### YOUR TASK
Lines in the following data that contain the string "minikube" are to be counted. Report only their number.

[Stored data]
________________
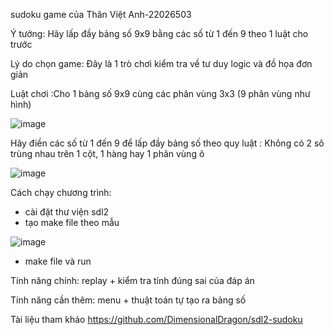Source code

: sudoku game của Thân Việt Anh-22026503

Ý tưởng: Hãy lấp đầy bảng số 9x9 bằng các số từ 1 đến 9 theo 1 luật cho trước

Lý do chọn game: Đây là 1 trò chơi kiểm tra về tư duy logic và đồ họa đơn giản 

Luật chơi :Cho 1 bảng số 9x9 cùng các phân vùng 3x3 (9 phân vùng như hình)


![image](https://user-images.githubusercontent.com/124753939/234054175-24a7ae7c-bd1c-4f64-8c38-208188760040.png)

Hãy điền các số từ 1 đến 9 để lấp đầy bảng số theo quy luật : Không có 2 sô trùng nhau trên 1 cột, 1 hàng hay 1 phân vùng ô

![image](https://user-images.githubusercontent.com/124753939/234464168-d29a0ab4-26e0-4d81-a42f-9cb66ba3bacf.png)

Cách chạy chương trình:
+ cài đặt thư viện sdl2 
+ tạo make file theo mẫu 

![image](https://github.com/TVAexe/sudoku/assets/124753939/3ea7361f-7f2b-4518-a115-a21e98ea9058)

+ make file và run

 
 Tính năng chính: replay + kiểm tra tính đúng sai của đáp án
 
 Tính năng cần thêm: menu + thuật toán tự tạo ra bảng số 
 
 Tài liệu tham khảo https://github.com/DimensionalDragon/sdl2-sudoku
________________
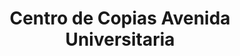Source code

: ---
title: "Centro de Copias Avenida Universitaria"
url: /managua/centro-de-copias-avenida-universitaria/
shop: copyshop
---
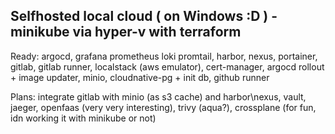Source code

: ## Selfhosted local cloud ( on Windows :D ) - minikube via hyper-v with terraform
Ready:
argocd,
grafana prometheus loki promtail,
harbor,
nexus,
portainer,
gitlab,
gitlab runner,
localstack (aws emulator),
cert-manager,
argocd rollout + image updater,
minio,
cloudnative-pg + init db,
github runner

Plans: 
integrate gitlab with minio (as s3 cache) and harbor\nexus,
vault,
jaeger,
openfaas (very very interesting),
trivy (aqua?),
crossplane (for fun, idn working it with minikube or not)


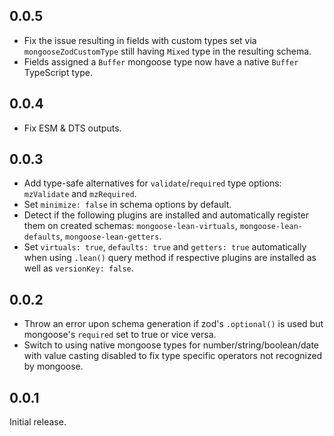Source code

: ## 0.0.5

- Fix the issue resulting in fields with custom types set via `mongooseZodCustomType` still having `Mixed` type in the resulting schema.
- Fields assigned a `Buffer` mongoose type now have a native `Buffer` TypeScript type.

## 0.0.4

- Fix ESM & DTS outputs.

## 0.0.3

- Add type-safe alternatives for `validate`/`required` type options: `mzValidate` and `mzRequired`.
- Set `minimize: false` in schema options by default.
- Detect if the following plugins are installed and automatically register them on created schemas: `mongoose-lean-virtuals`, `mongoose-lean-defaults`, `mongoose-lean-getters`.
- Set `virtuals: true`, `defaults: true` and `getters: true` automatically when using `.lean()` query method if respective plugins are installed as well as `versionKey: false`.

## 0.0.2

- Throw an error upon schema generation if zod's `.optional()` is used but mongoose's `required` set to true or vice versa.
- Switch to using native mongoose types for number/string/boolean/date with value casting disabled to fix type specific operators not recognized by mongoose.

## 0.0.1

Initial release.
________________
### SOLUTION
2